In Luzern geht die Angst um: Wandert die Kundschaft aus der Innenstadt Luzern in die Mall of Switzerland ab, wenn diese im Herbst ihre Tore öffnet? Für die Altstadt wäre das ein herber Schlag: Schon jetzt serbeln viele Geschäfte vor sich hin (zentralplus berichtete).

Verlieren die Läden noch mehr Kunden, wäre das logische Fazit: Viele Geschäfte machen dicht, die Altstadt hat noch weniger spezielle Lädeli als jetzt schon und wird zunehmend unattraktiv für einen Bummel. Mit diesem düsteren Szenario steht die Stadt Luzern nicht alleine da. Wie die jeweiligen Städte mit der Problematik umgehen, ist sehr unterschiedlich – zu hören auch in dieser Sendung von Radio SRF:

Junge Generation mischt Biel auf

«Viele Stadtzentren brauchen grundsätzlich neue Ideen und Konzepte, damit sie lebendig bleiben», sagt Reto Bloesch aus Biel. Der 44-jährige Bieler weiss, wovon er spricht: Bloesch ist einer der führenden Köpfe, die hinter der erfolgreichen Wiederbelebung der dortigen Altstadt stehen. «Die Altstadt lag in einer Art Dornröschenschlaf. Es gab kaum Kundschaft, wenig Betrieb und ausgestorbene Gassen», erzählt Bloesch.
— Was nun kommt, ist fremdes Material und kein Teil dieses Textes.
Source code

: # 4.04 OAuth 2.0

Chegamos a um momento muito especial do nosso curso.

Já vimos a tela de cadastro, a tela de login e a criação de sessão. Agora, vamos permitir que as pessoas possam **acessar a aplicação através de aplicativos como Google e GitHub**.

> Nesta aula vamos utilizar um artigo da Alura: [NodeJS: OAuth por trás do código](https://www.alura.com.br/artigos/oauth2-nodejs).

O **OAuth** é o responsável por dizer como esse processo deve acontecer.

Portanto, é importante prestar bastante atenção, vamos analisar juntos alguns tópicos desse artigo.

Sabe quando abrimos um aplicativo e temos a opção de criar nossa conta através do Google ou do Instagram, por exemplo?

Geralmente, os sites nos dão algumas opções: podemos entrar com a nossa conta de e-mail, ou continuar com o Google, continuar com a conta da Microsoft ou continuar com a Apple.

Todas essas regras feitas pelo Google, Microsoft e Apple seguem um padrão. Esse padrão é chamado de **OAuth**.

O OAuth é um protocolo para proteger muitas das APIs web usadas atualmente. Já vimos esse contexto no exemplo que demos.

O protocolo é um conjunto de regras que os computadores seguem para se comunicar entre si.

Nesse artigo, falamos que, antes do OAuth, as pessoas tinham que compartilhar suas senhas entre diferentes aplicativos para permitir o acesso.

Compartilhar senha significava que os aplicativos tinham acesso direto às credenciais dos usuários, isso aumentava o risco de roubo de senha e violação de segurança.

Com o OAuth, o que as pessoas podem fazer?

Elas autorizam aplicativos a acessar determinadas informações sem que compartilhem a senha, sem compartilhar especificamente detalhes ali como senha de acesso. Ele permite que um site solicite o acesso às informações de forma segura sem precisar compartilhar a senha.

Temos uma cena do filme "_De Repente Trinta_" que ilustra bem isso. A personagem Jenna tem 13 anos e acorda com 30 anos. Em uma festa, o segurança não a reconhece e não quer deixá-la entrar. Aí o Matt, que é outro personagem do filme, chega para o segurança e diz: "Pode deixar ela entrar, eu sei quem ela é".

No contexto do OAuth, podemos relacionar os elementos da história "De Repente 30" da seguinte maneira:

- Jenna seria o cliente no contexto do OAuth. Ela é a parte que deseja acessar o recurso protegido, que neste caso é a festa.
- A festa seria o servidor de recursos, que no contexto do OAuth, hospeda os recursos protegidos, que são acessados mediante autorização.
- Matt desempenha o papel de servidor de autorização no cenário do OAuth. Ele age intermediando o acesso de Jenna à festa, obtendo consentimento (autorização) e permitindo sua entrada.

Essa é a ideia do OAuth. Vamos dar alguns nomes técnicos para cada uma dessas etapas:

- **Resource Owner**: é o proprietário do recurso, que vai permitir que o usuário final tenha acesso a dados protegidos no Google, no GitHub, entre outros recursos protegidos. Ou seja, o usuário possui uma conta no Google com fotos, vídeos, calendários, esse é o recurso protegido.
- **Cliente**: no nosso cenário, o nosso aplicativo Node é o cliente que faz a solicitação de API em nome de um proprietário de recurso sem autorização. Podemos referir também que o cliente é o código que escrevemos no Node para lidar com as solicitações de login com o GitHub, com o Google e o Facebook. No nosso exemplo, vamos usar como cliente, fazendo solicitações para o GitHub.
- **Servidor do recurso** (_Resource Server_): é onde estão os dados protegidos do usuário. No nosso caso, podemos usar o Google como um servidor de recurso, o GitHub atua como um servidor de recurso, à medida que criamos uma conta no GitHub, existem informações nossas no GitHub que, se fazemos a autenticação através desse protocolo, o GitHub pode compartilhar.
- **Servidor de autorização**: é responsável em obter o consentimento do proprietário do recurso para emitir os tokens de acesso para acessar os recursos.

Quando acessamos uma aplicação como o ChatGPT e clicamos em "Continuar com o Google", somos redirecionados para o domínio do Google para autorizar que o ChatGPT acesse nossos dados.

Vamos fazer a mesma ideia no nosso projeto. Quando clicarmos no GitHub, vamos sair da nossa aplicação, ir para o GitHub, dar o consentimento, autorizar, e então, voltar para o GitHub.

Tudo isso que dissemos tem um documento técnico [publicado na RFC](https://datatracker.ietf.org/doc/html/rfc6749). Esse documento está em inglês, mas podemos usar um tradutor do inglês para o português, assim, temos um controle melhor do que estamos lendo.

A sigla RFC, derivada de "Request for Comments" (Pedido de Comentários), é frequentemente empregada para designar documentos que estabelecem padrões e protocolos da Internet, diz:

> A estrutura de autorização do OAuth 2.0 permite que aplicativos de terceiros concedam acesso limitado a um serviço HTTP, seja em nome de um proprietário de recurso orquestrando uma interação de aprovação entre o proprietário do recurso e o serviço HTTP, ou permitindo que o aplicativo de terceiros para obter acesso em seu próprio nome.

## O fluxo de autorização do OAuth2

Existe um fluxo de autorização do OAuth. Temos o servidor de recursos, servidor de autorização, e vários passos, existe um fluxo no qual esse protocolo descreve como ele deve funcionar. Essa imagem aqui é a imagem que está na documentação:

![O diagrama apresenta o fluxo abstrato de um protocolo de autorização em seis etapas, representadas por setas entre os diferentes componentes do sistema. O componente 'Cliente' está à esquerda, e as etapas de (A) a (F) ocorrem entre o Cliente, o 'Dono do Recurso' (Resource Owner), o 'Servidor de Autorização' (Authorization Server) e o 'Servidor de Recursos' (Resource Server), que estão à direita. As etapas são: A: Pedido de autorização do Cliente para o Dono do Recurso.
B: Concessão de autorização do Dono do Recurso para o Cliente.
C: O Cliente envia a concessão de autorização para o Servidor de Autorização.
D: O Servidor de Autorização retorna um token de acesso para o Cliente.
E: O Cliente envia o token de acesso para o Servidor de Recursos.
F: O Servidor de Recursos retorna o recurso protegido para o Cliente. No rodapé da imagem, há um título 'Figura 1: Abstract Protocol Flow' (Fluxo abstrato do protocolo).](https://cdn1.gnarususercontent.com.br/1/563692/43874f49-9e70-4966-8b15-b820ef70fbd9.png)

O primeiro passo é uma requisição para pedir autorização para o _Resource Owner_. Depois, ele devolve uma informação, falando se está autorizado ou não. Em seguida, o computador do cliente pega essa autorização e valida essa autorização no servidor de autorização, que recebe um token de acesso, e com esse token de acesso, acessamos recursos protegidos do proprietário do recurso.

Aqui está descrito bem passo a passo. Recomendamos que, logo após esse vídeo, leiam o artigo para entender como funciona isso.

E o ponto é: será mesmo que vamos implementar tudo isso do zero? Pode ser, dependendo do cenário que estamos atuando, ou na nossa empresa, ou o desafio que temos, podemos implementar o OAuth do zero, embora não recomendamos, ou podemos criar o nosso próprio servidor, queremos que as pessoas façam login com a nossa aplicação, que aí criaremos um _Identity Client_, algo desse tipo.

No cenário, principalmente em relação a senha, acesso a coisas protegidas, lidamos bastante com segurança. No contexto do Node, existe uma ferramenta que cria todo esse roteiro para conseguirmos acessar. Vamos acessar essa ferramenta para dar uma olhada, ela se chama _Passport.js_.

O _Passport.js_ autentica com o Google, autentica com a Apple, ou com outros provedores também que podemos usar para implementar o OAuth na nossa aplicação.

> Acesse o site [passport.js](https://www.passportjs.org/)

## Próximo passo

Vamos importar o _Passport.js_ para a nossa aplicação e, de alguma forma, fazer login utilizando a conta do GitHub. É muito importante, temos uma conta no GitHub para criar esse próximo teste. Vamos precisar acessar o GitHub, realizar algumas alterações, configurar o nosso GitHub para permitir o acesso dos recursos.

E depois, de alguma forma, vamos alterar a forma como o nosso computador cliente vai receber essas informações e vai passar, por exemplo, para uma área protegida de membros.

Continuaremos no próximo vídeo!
«Eine solche Abwanderung ist jedoch auch eine Chance. Aber man muss schlau und kreativ sein.»
Reto Bloesch, Mit-Initiant «First Friday»

Ein Trauerspiel. Die Altstadt von Biel kann es nämlich mit ihren schönen Plätzen, der gut erhaltenen Bausubstanz und den charmanten Ecken durchaus mit jener von Luzern aufnehmen. Trotzdem war sie seit Jahrzehnten das Sorgenkind der Stadt Biel. Abgewandert ist die Kundschaft vorwiegend in die rasant gewachsene Neustadt und in Einkaufszentren der Peripherie – so wie das Luzern mit der Mall of Switzerland blühen könnte. Zurückgeblieben sind leere Läden und eine trostlose Atmosphäre. «Eine solche Abwanderung ist jedoch auch eine Chance. Aber man muss schlau und kreativ sein», sagt Bloesch. So wie die Gründer von «First Friday» mit ihrem Konzept für die Altstadt Biel.
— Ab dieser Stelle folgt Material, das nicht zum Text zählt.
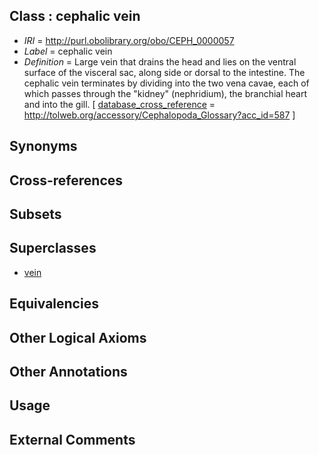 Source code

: 
## Class : cephalic vein

 * *IRI* = http://purl.obolibrary.org/obo/CEPH_0000057
 * *Label* = cephalic vein
 * *Definition* = Large vein that drains the head and lies on the ventral surface of the visceral sac, along side or dorsal to the intestine. The cephalic vein terminates by dividing into the two vena cavae, each of which passes through the &quot;kidney&quot; (nephridium), the branchial heart and into the gill. [ [database_cross_reference](../../ef/oboInOwl#hasDbXref.md) = http://tolweb.org/accessory/Cephalopoda_Glossary?acc_id=587 ]

## Synonyms


## Cross-references


## Subsets


## Superclasses

 * [vein](../../UBERON/38/UBERON_0001638.md)

## Equivalencies


## Other Logical Axioms


## Other Annotations


## Usage


## External Comments

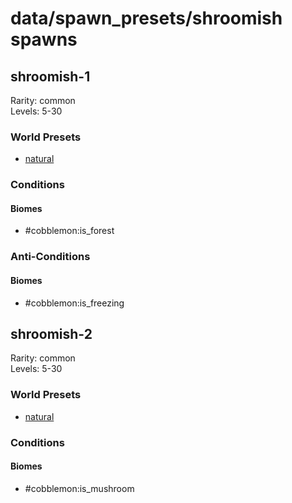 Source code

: # data/spawn_presets/shroomish spawns  
  
## shroomish-1  
Rarity: common  
Levels: 5-30  
  
### World Presets  
* [natural](/data/world_presets/natural.md)  
  
### Conditions  
  
#### Biomes  
  * #cobblemon:is_forest
  
  
### Anti-Conditions  
  
#### Biomes  
  * #cobblemon:is_freezing
  
  
## shroomish-2  
Rarity: common  
Levels: 5-30  
  
### World Presets  
* [natural](/data/world_presets/natural.md)  
  
### Conditions  
  
#### Biomes  
  * #cobblemon:is_mushroom
  
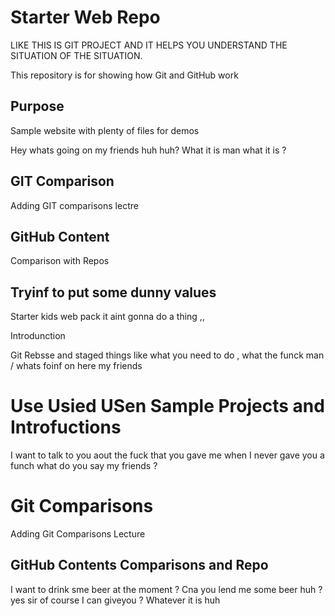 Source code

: # Starter Web Repo

LIKE THIS IS GIT PROJECT AND IT HELPS YOU UNDERSTAND THE SITUATION OF THE SITUATION.

This repository is for showing how Git and GitHub work

## Purpose

Sample website with plenty of files for demos


Hey whats going on my friends huh huh? What it is man what it is ?


## GIT Comparison 
Adding GIT comparisons lectre 

## GitHub Content
Comparison with Repos


## Tryinf to put some dunny values 
Starter kids web pack it aint gonna do a thing ,, 

Introdunction 

Git Rebsse and staged things like what you need to do , what the funck man / whats foinf on here my friends 

# Use Usied USen Sample Projects and Introfuctions 
I want to talk to you aout the fuck that you gave me when I never gave you a funch what do you say my friends ?

# Git Comparisons 

Adding Git Comparisons Lecture 



## GitHub Contents Comparisons and Repo 
I want to drink sme beer at the moment ? Cna you lend me some beer huh ? yes sir of course I can giveyou ? Whatever it is huh 
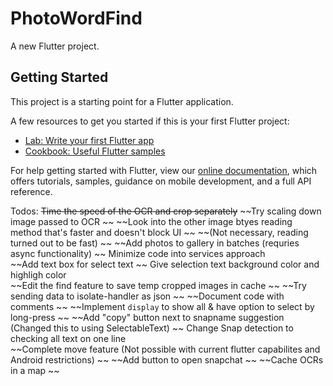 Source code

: # PhotoWordFind

A new Flutter project.

## Getting Started

This project is a starting point for a Flutter application.

A few resources to get you started if this is your first Flutter project:

- [Lab: Write your first Flutter app](https://flutter.dev/docs/get-started/codelab)
- [Cookbook: Useful Flutter samples](https://flutter.dev/docs/cookbook)

For help getting started with Flutter, view our
[online documentation](https://flutter.dev/docs), which offers tutorials,
samples, guidance on mobile development, and a full API reference.

Todos: 
~~Time the speed of the OCR and crop separately~~
~~Try scaling down image passed to OCR                                                           ~~
~~Look into the other image btyes reading method that's faster and doesn't block UI              ~~
~~(Not necessary, reading turned out to be fast)                                                 ~~
~~Add photos to gallery in batches (requries async functionality)                                ~~
Minimize code into services approach                                                           
~~Add text box for select text                                                                   ~~
Give selection text background color and highligh color                                        
~~Edit the find feature to save temp cropped images in cache                                     ~~
~~Try sending data to isolate-handler as json                                                    ~~
~~Document code with comments                                                                    ~~
~~Implement `display` to show all & have option to select by long-press                          ~~
~~Add "copy" button next to snapname suggestion (Changed this to using SelectableText)           ~~
Change Snap detection to checking all text on one line                                         
~~Complete move feature (Not possible with current flutter capabilites and Android restrictions) ~~
~~Add button to open snapchat                                                                    ~~
~~Cache OCRs in a map                                                                            ~~
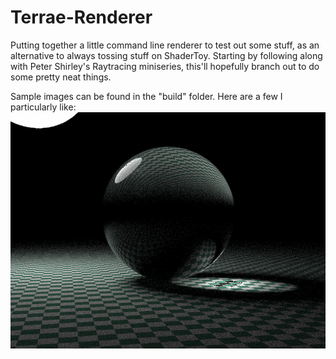 # Terrae-Renderer
Putting together a little command line renderer to test out some stuff, as an alternative to always tossing stuff on ShaderToy. Starting by following along with Peter Shirley's Raytracing miniseries, this'll hopefully branch out to do some pretty neat things.

Sample images can be found in the "build" folder. Here are a few I particularly like:
![High Res Light sample](https://raw.githubusercontent.com/matthew-robertson/Terrae-Renderer/master/build/sampleLightProperHR2.png)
Am «First Friday» gibt es lustige Angebote für kleines und grosses Publikum.

Am «First Friday» gibt es lustige Angebote für kleines und grosses Publikum.
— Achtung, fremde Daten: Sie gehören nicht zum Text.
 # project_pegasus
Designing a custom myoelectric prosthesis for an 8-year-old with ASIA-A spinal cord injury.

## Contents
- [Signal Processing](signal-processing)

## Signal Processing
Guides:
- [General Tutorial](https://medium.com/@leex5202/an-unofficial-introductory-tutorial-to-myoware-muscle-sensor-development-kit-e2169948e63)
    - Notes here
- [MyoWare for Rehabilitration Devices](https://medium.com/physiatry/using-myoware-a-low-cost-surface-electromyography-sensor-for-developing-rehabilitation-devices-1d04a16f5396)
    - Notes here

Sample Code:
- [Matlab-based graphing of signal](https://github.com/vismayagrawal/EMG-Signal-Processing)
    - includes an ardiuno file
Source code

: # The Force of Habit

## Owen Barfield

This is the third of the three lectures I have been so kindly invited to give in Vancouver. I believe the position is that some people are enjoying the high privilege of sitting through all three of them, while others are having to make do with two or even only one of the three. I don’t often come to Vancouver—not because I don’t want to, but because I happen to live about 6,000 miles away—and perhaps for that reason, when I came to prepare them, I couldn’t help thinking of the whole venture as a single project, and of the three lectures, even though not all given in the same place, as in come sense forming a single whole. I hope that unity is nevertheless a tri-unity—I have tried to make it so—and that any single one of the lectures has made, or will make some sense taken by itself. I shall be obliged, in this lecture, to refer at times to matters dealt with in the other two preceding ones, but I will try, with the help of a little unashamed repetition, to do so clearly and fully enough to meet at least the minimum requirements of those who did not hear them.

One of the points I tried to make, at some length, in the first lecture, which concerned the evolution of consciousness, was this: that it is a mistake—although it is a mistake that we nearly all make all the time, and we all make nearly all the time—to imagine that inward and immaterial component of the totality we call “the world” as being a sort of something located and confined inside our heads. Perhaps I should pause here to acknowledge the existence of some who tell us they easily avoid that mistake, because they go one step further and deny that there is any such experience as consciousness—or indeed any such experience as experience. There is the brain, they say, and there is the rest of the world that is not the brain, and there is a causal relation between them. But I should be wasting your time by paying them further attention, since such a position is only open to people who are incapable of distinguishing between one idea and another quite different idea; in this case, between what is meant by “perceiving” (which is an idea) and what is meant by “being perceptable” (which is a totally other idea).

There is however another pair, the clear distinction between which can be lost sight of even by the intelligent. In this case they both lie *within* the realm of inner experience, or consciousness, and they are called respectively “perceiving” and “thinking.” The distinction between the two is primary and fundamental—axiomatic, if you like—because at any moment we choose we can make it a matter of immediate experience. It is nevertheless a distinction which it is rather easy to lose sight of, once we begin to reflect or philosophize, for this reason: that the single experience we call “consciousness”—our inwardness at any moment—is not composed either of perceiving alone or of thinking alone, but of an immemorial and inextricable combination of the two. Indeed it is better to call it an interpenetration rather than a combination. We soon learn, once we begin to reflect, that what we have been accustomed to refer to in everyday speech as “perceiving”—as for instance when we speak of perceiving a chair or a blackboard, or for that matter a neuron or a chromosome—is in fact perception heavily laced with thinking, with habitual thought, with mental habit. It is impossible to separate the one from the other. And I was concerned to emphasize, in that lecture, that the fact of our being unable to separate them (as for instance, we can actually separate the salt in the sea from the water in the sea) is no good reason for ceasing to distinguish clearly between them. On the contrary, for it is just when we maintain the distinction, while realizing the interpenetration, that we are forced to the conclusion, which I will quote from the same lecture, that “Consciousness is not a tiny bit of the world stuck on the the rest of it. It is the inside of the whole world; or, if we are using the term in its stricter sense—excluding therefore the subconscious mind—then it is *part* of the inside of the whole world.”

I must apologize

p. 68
(Bild: Stefan Jermann und David Porfirio)

Am «First Friday» pulsiert das Leben

Zusammen mit Freunden hat der Bieler in die Ideenkiste gegriffen und den «First Friday» ins Leben gerufen: Seit letztem Frühling haben die Geschäfte jeden ersten Freitag im Monat bis 22 Uhr geöffnet. Dabei bieten sie spezielle Sachen wie Degustationen, Mitmachaktionen, kleine Konzerte oder Verkaufsstände auf der Gasse an. Fast die gesamte Altstadt macht unterdessen mit, das Konzept kommt gut an. Eingetreten ist das, was vor ein paar Monaten noch für unmöglich gehalten wurde: Während des «First Friday» pulsiert das Leben in den vorher verwaisten Gassen und die Altstadt wird zum Treffpunkt für ganz Biel.

Bei den Einheimschen kommt der Anlass gut an: Viele Leute beleben die Altstadt.

Bei den Einheimschen kommt der Anlass gut an: Viele Leute beleben die Altstadt.

(Bild: Stefan Jermann und David Porfirio)

«First Friday» hat genau die umgekehrte Idee wie der berüchtigte «Black Friday», bei dem in den USA der vollkapitalistische Kaufrausch ausbricht. Am ersten Freitag des Monats geht es in Biel darum, auf die vielen kleinen und speziellen Läden, Beizen und Kulturangebote aufmerksam zu machen. Und das gelingt offensichtlich gut.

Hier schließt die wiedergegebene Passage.